>>>>>

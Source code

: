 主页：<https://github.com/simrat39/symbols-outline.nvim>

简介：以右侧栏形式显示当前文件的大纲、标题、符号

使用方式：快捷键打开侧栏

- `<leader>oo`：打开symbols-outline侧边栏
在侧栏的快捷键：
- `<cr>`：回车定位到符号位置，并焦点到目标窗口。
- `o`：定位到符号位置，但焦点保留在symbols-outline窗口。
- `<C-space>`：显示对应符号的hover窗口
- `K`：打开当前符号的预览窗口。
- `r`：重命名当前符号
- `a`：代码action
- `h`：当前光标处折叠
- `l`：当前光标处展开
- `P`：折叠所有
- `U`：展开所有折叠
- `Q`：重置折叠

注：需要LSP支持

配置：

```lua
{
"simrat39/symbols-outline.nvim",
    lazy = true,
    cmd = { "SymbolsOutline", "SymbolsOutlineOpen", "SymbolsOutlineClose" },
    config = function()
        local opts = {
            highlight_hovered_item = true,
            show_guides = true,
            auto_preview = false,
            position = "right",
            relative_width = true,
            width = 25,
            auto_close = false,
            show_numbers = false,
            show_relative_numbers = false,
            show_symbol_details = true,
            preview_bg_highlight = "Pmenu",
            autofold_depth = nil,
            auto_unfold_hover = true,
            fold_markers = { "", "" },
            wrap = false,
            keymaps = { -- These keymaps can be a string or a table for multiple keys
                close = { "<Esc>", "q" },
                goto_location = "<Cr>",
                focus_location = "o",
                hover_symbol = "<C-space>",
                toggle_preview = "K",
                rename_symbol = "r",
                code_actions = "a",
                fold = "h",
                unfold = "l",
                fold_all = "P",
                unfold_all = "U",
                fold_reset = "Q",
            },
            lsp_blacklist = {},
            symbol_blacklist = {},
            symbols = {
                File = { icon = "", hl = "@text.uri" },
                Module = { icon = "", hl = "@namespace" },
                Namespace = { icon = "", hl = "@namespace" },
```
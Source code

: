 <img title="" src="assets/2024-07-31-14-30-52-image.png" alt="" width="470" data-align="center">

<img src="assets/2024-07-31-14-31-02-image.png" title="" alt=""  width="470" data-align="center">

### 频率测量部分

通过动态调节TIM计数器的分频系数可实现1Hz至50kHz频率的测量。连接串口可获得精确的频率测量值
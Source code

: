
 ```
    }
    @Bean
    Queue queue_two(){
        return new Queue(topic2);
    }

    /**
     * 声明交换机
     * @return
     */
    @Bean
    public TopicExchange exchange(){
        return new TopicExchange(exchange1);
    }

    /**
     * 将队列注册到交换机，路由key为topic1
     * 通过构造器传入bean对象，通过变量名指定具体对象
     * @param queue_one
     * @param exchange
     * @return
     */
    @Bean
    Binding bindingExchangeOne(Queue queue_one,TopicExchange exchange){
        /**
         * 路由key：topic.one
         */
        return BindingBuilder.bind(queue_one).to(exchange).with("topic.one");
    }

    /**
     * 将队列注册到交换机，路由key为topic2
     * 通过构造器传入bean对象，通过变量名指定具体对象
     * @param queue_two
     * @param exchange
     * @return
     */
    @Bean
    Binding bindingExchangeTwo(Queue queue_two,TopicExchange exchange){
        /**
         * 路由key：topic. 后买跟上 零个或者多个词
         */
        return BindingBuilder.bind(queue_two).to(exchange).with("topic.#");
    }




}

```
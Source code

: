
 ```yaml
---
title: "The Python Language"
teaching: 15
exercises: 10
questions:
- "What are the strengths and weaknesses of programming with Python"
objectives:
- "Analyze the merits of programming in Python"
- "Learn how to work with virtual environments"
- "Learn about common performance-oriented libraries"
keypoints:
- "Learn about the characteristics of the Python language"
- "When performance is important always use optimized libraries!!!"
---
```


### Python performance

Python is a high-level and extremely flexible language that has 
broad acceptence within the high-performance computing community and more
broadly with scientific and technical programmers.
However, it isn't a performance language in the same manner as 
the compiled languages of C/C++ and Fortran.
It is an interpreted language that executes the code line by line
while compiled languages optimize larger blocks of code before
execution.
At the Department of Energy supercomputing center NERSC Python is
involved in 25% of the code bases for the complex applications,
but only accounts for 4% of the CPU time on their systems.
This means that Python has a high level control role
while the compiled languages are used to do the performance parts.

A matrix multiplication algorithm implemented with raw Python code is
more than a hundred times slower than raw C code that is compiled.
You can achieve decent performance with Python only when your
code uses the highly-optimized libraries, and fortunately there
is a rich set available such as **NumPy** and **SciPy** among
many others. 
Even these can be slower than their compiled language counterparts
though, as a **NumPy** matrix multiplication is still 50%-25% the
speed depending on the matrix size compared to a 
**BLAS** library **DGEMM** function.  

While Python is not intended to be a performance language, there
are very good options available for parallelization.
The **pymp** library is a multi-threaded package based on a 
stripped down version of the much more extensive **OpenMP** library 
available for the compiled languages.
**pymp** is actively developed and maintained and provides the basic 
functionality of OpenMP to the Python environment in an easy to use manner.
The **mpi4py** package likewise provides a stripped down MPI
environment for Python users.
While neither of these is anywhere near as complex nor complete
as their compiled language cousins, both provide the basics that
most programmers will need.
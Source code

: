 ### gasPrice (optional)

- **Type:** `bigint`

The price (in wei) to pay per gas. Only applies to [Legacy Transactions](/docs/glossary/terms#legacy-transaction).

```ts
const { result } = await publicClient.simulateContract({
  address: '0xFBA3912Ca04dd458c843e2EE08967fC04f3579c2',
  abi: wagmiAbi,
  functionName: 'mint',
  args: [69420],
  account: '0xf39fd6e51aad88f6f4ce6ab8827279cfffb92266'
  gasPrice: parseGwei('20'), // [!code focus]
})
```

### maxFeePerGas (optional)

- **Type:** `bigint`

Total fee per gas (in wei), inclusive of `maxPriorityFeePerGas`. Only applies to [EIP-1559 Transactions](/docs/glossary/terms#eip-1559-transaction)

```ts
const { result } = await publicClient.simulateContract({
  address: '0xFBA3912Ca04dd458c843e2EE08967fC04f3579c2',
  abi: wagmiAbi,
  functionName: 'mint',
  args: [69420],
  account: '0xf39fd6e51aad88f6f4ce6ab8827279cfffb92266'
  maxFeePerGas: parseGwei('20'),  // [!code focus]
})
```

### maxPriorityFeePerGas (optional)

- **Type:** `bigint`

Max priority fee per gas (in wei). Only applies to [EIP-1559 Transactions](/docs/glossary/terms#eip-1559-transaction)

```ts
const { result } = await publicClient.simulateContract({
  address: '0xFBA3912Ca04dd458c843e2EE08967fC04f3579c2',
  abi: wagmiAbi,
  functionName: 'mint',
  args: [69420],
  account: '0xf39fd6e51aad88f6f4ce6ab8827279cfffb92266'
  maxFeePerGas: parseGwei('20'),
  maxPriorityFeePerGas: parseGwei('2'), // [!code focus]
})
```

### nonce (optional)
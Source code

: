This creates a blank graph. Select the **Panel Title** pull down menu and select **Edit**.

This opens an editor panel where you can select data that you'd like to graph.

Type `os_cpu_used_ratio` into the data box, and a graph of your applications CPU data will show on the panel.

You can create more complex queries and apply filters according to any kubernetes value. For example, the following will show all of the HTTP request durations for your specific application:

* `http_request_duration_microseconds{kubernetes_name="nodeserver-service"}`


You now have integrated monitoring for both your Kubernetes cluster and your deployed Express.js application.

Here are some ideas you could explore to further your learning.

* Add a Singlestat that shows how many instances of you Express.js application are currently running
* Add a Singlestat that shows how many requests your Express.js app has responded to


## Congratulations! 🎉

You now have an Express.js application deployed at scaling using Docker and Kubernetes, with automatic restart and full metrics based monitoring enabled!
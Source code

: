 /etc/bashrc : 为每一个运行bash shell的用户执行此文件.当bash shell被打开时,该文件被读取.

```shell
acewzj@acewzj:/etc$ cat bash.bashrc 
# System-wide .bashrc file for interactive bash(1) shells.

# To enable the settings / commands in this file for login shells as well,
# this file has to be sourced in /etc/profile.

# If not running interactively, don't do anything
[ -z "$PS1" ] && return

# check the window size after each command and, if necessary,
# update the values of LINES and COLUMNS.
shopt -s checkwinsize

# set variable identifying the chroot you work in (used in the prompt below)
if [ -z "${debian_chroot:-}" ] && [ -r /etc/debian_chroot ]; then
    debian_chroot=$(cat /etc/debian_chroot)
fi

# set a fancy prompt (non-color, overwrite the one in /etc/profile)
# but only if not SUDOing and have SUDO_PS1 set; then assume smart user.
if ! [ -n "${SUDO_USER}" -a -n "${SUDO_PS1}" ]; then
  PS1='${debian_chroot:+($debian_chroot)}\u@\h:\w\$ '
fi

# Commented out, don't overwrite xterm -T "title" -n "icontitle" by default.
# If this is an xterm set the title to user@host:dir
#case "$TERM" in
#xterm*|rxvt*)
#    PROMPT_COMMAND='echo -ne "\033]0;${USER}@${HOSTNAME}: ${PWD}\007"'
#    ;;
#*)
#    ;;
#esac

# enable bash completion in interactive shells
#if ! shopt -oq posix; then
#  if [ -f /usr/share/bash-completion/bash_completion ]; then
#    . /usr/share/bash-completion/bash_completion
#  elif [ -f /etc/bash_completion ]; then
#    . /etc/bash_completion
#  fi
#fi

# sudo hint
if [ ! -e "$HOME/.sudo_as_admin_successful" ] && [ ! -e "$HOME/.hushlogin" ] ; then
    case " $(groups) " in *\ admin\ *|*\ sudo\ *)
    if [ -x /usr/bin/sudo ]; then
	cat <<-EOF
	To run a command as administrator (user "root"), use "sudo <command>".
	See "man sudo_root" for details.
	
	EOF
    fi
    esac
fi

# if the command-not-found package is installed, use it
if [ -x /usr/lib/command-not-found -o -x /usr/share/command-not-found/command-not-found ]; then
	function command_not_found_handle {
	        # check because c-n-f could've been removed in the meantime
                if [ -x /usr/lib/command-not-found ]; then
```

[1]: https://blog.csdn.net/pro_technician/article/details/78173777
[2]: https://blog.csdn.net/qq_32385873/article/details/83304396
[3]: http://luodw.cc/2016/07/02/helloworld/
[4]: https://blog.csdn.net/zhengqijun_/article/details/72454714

<<<<<

Go through the records above and return every line that holds the string "true".

    lazy = true,
            highlight_hovered_item = true,
            show_guides = true,
            relative_width = true,
            show_symbol_details = true,
            auto_unfold_hover = true,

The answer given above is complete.